Last week, in writing about Spiritual Bypass, I stated, when we numb out negative thoughts and feelings, even if our conscious intent is to be faithful to God by doing so, we numb out all feeling and thwart genuine growth. The unavoidable psychological reality is that when our unconscious fears lead us to block instead of welcome our genuine thoughts and feelings, we inevitable block our growth as well. Our practices of prayer can thus, either hinder our growth if we slide unconsciously into Spiritual Bypass or they can offer us much needed space, psychological safety and comfort to process unconscious material within us that needs attention.

If you’ve finding yourself bored when you pray or unable to stay focused for very long that can be a clue that change is needed. Something is amiss and your unconscious mind is brewing for change. If you find yourself distressed and angry with God and unable to communicate freely with God that too is a clue that change is needed. If you feel distant from God when you once felt close, there may be feelings that you’ve been afraid to feel lurking in your unconscious mind and creating this sense of distance.

What should we do when we suspect we’ve fallen into an unhelpful practice or set of beliefs? Make space for the negative and wait. Contemplative prayer is a centuries old tradition within Christianity (see https://www.contemplativeoutreach.org/ for detailed information). Although these practices began long before we had psychological language for them, they open us up to deeper, unconscious thoughts and feelings that can influence our experiences with others including our experiences with God. Buddhist thought has impacted much of the psychological literature over the last decade with a special emphasis on mindfulness.
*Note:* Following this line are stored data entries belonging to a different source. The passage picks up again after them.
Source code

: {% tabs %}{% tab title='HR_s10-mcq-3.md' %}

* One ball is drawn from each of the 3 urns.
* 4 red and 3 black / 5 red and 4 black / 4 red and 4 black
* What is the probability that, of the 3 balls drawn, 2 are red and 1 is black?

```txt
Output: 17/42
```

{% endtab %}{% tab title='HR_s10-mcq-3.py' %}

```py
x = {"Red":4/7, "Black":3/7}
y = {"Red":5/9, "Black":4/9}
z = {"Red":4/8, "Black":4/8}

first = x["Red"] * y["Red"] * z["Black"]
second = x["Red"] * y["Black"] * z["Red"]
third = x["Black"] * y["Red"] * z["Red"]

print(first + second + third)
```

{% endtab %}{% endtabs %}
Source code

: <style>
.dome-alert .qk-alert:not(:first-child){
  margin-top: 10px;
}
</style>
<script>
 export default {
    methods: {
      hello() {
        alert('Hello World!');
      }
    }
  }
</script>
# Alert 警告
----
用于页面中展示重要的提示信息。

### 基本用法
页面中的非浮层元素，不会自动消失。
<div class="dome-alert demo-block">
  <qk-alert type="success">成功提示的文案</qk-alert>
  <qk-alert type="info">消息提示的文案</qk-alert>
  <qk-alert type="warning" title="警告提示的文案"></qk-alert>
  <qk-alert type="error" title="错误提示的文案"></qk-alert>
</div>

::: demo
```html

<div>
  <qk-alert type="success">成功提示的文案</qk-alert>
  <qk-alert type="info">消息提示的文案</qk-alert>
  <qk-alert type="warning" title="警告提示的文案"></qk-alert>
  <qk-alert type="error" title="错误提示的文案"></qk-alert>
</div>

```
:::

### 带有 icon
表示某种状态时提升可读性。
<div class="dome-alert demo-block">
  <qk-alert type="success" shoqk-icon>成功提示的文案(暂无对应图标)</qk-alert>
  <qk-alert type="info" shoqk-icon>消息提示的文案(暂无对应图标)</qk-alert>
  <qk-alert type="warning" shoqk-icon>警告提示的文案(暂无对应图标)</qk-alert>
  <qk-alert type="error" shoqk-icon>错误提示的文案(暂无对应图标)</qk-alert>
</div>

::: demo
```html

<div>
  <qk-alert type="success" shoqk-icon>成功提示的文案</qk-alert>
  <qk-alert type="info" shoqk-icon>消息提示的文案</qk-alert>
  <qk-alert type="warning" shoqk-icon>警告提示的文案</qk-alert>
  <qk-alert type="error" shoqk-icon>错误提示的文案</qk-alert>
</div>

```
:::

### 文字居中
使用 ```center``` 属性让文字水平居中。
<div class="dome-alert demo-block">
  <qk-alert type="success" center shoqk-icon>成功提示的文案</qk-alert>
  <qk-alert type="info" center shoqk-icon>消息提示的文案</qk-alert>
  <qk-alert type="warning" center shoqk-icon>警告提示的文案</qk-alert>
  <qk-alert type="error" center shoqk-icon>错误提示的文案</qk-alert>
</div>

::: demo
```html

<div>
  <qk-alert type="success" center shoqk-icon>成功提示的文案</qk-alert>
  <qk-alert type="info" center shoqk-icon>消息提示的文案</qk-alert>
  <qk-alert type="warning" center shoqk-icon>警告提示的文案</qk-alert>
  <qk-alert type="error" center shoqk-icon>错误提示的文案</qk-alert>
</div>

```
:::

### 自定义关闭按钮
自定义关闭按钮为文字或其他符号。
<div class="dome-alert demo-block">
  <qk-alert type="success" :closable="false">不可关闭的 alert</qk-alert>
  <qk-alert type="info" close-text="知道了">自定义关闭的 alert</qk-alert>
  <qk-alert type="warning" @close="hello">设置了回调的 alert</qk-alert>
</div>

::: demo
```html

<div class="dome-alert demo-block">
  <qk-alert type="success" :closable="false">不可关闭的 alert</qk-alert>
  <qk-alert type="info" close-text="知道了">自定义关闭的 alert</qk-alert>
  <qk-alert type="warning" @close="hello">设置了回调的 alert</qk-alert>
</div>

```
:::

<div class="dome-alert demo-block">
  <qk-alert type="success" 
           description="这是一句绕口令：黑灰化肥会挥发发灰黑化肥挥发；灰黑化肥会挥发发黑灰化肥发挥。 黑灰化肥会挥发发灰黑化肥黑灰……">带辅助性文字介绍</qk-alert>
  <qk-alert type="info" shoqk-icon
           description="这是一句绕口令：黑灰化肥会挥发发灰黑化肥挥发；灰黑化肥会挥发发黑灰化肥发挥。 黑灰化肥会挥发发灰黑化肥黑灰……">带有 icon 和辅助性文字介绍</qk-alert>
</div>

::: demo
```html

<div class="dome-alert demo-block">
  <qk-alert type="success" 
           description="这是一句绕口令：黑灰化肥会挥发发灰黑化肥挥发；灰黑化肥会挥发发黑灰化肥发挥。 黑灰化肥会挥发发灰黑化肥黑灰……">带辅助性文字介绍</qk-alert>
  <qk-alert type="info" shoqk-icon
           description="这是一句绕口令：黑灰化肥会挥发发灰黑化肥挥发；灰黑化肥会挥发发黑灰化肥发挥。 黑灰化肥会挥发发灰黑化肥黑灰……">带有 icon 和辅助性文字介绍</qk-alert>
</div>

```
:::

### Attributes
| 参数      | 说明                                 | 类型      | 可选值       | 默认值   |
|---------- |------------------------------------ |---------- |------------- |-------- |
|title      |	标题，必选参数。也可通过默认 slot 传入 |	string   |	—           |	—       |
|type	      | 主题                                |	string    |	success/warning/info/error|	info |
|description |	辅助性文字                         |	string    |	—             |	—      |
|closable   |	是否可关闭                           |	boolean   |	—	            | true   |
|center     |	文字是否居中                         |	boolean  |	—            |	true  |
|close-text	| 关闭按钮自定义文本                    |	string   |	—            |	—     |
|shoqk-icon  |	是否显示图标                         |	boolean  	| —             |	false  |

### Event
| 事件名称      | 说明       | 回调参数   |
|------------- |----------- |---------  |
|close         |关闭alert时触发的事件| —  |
These practices have existed within Christian tradition as well. It’s unfortunate that many contemporary Christians have been taught to fear such practices. Since the brain is dramatically and positively influenced by these focusing and soothing routines in prayer, it seems wise and good to become attuned to them and to ways to open ourselves to a deeper experience with God through them. Our brains were made by God and for God. Our awareness continually needs to be reoriented to the reality of our whole experience, conscious and unconscious, if we hope to remain open to grow and remedy our strong tendency to slide into Spiritual Bypass. We’ll keep considering these paths to a deeper psychological and spiritual freedom in the coming weeks.